▸ **Stored data**

################

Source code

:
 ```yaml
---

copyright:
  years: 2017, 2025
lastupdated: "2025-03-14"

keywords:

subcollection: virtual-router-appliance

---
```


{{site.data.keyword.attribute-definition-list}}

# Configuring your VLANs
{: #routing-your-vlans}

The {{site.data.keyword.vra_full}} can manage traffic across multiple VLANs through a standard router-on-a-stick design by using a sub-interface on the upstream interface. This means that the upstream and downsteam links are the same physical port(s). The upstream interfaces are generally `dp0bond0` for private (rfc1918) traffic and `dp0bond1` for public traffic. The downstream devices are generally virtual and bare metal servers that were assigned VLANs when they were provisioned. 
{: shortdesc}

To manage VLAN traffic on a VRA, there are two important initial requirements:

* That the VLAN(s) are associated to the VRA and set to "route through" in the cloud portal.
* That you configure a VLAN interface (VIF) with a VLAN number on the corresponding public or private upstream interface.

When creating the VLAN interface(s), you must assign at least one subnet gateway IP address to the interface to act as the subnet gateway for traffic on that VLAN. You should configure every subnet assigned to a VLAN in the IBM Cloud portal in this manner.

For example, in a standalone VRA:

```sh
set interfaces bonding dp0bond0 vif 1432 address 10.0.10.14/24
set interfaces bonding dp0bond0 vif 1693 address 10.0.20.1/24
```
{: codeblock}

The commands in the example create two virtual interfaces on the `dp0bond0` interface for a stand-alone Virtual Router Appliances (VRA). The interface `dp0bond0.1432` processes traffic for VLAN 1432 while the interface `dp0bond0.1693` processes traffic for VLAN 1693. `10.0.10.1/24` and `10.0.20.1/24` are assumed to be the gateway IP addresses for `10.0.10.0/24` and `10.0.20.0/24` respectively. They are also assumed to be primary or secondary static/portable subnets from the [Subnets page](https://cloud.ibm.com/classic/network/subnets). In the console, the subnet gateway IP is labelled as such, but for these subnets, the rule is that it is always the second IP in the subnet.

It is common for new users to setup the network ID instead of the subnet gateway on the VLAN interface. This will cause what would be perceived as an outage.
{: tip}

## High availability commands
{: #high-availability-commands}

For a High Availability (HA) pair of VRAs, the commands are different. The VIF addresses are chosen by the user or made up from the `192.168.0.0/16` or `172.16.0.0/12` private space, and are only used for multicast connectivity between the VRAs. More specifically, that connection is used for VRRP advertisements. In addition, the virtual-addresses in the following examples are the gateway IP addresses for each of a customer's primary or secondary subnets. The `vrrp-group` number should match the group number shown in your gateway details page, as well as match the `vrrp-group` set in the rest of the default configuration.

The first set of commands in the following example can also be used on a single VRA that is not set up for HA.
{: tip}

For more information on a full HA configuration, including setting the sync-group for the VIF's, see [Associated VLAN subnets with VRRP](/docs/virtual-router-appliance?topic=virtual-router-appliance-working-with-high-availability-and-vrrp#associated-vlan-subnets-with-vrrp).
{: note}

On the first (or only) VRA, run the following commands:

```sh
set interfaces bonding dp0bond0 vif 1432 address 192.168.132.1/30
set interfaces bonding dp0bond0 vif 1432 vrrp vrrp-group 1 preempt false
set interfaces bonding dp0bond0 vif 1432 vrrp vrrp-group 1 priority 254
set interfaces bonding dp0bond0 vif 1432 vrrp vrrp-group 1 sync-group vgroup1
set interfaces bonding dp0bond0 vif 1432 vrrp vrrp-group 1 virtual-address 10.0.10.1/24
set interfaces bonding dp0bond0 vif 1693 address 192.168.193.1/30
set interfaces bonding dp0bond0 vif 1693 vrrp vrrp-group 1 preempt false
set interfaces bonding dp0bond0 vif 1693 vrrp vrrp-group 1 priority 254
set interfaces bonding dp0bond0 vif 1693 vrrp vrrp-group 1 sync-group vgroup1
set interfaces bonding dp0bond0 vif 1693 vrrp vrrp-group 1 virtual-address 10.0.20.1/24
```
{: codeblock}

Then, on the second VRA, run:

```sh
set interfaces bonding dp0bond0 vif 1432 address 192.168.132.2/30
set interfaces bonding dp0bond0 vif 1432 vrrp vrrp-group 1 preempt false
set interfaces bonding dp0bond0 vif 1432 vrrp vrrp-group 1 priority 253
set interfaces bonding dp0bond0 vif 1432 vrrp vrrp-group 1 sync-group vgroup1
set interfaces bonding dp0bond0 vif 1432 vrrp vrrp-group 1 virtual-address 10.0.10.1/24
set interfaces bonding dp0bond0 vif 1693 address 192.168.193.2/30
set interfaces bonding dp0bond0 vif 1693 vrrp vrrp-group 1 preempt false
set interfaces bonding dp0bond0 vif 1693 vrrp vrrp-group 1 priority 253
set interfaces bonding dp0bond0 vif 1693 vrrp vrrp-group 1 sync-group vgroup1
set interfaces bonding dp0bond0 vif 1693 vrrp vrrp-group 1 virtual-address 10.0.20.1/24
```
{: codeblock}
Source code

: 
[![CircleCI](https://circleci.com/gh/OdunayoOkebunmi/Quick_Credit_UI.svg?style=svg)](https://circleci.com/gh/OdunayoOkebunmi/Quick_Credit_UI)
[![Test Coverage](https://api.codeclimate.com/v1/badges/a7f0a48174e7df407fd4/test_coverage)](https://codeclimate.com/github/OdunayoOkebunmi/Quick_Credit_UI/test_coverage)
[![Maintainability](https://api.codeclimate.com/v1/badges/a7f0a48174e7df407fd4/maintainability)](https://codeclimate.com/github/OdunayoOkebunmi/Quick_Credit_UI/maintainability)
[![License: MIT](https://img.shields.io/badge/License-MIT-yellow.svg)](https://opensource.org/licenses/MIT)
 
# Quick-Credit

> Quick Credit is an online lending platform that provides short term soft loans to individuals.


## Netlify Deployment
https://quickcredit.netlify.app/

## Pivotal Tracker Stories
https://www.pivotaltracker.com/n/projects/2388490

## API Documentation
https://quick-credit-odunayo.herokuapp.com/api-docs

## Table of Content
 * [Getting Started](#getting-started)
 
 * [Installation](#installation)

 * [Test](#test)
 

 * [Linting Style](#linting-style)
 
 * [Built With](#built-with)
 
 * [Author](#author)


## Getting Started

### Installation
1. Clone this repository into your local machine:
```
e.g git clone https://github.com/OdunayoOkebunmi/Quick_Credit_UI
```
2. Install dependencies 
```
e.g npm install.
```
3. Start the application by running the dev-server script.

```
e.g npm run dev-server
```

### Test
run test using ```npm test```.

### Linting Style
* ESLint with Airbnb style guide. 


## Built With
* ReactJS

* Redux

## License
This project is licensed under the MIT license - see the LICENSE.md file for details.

################

▸ **Directions for this task**
Stop after the line containing "When creating the": print exactly the lines from the start of the entries above up to it, that line included.

▸ **Answer**
Source code

:
 ```yaml
---

copyright:
  years: 2017, 2025
lastupdated: "2025-03-14"

keywords:

subcollection: virtual-router-appliance

---
```


{{site.data.keyword.attribute-definition-list}}

# Configuring your VLANs
{: #routing-your-vlans}

The {{site.data.keyword.vra_full}} can manage traffic across multiple VLANs through a standard router-on-a-stick design by using a sub-interface on the upstream interface. This means that the upstream and downsteam links are the same physical port(s). The upstream interfaces are generally `dp0bond0` for private (rfc1918) traffic and `dp0bond1` for public traffic. The downstream devices are generally virtual and bare metal servers that were assigned VLANs when they were provisioned. 
{: shortdesc}

To manage VLAN traffic on a VRA, there are two important initial requirements:

* That the VLAN(s) are associated to the VRA and set to "route through" in the cloud portal.
* That you configure a VLAN interface (VIF) with a VLAN number on the corresponding public or private upstream interface.

When creating the VLAN interface(s), you must assign at least one subnet gateway IP address to the interface to act as the subnet gateway for traffic on that VLAN. You should configure every subnet assigned to a VLAN in the IBM Cloud portal in this manner.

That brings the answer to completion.